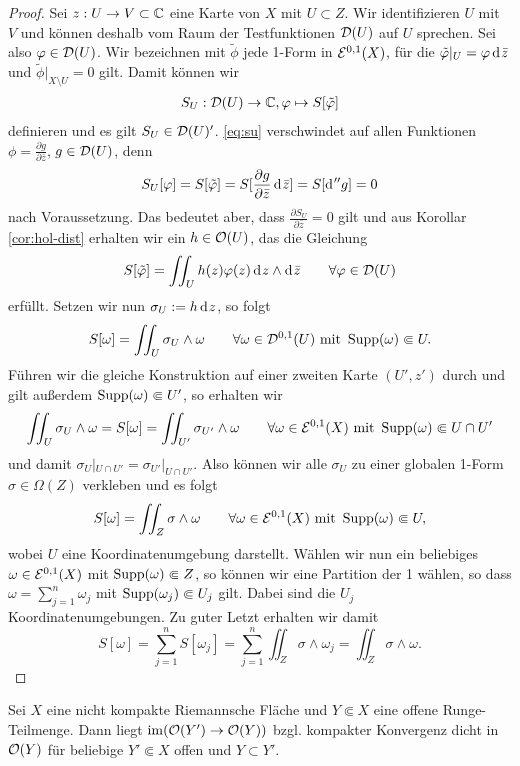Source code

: \begin{proof}
  Sei $z: U \rightarrow V \subset \mathbb{C}$ eine Karte von $X$ mit $U \subset
  Z$. Wir identifizieren $U$ mit $V$ und können deshalb vom Raum der
  Testfunktionen $\mathcal{D}(U)$ auf $U$ sprechen. Sei also $\varphi \in
  \mathcal{D}(U)$. Wir bezeichnen mit $\tilde \phi$ jede 1-Form in
  $\mathcal{E}^{0,1}(X)$, für die $\tilde \phi|_U = \phi \d[\bar z]$ und
  $\tilde \phi |_{X \setminus U} = 0$ gilt. 
  Damit können wir 
  \begin{align}
  S_U: \mathcal{D}(U) \rightarrow \mathbb{C}, \varphi \mapsto S[\tilde {\varphi}] \label{eq:su}
  \end{align}
  definieren und es gilt $S_U \in \mathcal{D}(U)'$.
  \eqref{eq:su} verschwindet auf allen Funktionen $\phi = \frac{\partial
    g}{\partial \bar z}$, $g \in \mathcal{D}(U)$, denn
  \[
  S_U[\phi] = S[\tilde \phi] = S[ \frac{\partial g}{\partial \bar z}
  \d[\bar z]] = S[\d[''g]] = 0
  \]
  nach Voraussetzung. Das bedeutet aber, dass
  $\frac{\partial S_U}{\partial \bar z} = 0$ gilt und aus Korollar
  \ref{cor:hol-dist} erhalten wir ein $h \in \mathcal{O}(U)$, das die Gleichung
  \[
  S[\tilde \phi] = \iint_U h(z) \phi(z) \d[z] \wedge \d[\bar z] \qquad
  \forall \phi \in \dist(U)
  \]
  erfüllt. Setzen wir nun $\sigma_U := h \d[z]$, so folgt
  \[
  S[\omega] = \iint_U \sigma_U \wedge \omega \qquad \forall \omega \in
  \mathcal{D}^{0,1}(U) \text{ mit } \operatorname{Supp}(\omega) \Subset U.
  \]
  Führen wir die gleiche Konstruktion auf einer zweiten Karte $(U', z')$
  durch und gilt außerdem $\operatorname{Supp}(\omega) \Subset U'$, so
  erhalten wir
  \[
  \iint_U \sigma_U \wedge \omega = S[\omega] = \iint_{U'} \sigma_{U'}
  \wedge \omega \qquad \forall \omega \in \mathcal{E}^{0,1}(X) \text{ mit }
  \operatorname{Supp}(\omega) \Subset U \cap U'
  \]
  und damit $\sigma_U|_{U \cap U'} = \sigma_{U'}|_{U \cap
    U'}$. Also können wir alle $\sigma_U$ zu einer globalen 1-Form
  $\sigma \in \Omega(Z)$ verkleben und es folgt
  \[
  S[\omega] = \iint_Z \sigma \wedge \omega \qquad \forall \omega \in
  \mathcal{E}^{0,1}(X) \text{ mit } \operatorname{Supp}(\omega) \Subset U,
  \]
  wobei $U$ eine Koordinatenumgebung darstellt. 
  Wählen wir nun ein beliebiges $\omega \in \mathcal{E}^{0,1}(X)$ mit
  $\operatorname{Supp}(\omega) \Subset Z$, so können wir eine Partition der 1
  wählen, so dass $\omega = \sum_{j=1}^n \omega_j$ mit
  $\operatorname{Supp}(\omega_j) \Subset U_j$ gilt. Dabei sind die $U_j$
  Koordinatenumgebungen. 
  Zu guter Letzt erhalten wir damit
  \[
  S[\omega] = \sum_{j=1}^n S[\omega_j] = \sum_{j=1}^n \iint_Z \sigma
  \wedge \omega_j = \iint_Z \sigma \wedge \omega.
  \]
\end{proof}

\begin{thm}
  \label{thm:runge-dicht}
  Sei $X$ eine nicht kompakte Riemannsche Fläche und $Y \Subset X$
  eine offene Runge-Teilmenge. 
  Dann liegt $\operatorname{im}( \mathcal{O}(Y') \rightarrow \mathcal{O}(Y))$ bzgl. kompakter Konvergenz dicht in $\mathcal{O}(Y)$ für beliebige $Y' \Subset X$
  offen und $Y \subset Y'$.
\end{thm}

***

-- Exercise goal --
Each record is to be written out exactly. No picture goes in.

-- Response for this exercise --
Source code

: \begin{proof}
  Sei $z: U \rightarrow V \subset \mathbb{C}$ eine Karte von $X$ mit $U \subset
  Z$. Wir identifizieren $U$ mit $V$ und können deshalb vom Raum der
  Testfunktionen $\mathcal{D}(U)$ auf $U$ sprechen. Sei also $\varphi \in
  \mathcal{D}(U)$. Wir bezeichnen mit $\tilde \phi$ jede 1-Form in
  $\mathcal{E}^{0,1}(X)$, für die $\tilde \phi|_U = \phi \d[\bar z]$ und
  $\tilde \phi |_{X \setminus U} = 0$ gilt. 
  Damit können wir 
  \begin{align}
  S_U: \mathcal{D}(U) \rightarrow \mathbb{C}, \varphi \mapsto S[\tilde {\varphi}] \label{eq:su}
  \end{align}
  definieren und es gilt $S_U \in \mathcal{D}(U)'$.
  \eqref{eq:su} verschwindet auf allen Funktionen $\phi = \frac{\partial
    g}{\partial \bar z}$, $g \in \mathcal{D}(U)$, denn
  \[
  S_U[\phi] = S[\tilde \phi] = S[ \frac{\partial g}{\partial \bar z}
  \d[\bar z]] = S[\d[''g]] = 0
  \]
  nach Voraussetzung. Das bedeutet aber, dass
  $\frac{\partial S_U}{\partial \bar z} = 0$ gilt und aus Korollar
  \ref{cor:hol-dist} erhalten wir ein $h \in \mathcal{O}(U)$, das die Gleichung
  \[
  S[\tilde \phi] = \iint_U h(z) \phi(z) \d[z] \wedge \d[\bar z] \qquad
  \forall \phi \in \dist(U)
  \]
  erfüllt. Setzen wir nun $\sigma_U := h \d[z]$, so folgt
  \[
  S[\omega] = \iint_U \sigma_U \wedge \omega \qquad \forall \omega \in
  \mathcal{D}^{0,1}(U) \text{ mit } \operatorname{Supp}(\omega) \Subset U.
  \]
  Führen wir die gleiche Konstruktion auf einer zweiten Karte $(U', z')$
  durch und gilt außerdem $\operatorname{Supp}(\omega) \Subset U'$, so
  erhalten wir
  \[
  \iint_U \sigma_U \wedge \omega = S[\omega] = \iint_{U'} \sigma_{U'}
  \wedge \omega \qquad \forall \omega \in \mathcal{E}^{0,1}(X) \text{ mit }
  \operatorname{Supp}(\omega) \Subset U \cap U'
  \]
  und damit $\sigma_U|_{U \cap U'} = \sigma_{U'}|_{U \cap
    U'}$. Also können wir alle $\sigma_U$ zu einer globalen 1-Form
  $\sigma \in \Omega(Z)$ verkleben und es folgt
  \[
  S[\omega] = \iint_Z \sigma \wedge \omega \qquad \forall \omega \in
  \mathcal{E}^{0,1}(X) \text{ mit } \operatorname{Supp}(\omega) \Subset U,
  \]
  wobei $U$ eine Koordinatenumgebung darstellt. 
  Wählen wir nun ein beliebiges $\omega \in \mathcal{E}^{0,1}(X)$ mit
  $\operatorname{Supp}(\omega) \Subset Z$, so können wir eine Partition der 1
  wählen, so dass $\omega = \sum_{j=1}^n \omega_j$ mit
  $\operatorname{Supp}(\omega_j) \Subset U_j$ gilt. Dabei sind die $U_j$
  Koordinatenumgebungen. 
  Zu guter Letzt erhalten wir damit
  \[
  S[\omega] = \sum_{j=1}^n S[\omega_j] = \sum_{j=1}^n \iint_Z \sigma
  \wedge \omega_j = \iint_Z \sigma \wedge \omega.
  \]
\end{proof}

\begin{thm}
  \label{thm:runge-dicht}
  Sei $X$ eine nicht kompakte Riemannsche Fläche und $Y \Subset X$
  eine offene Runge-Teilmenge. 
  Dann liegt $\operatorname{im}( \mathcal{O}(Y') \rightarrow \mathcal{O}(Y))$ bzgl. kompakter Konvergenz dicht in $\mathcal{O}(Y)$ für beliebige $Y' \Subset X$
  offen und $Y \subset Y'$.
\end{thm}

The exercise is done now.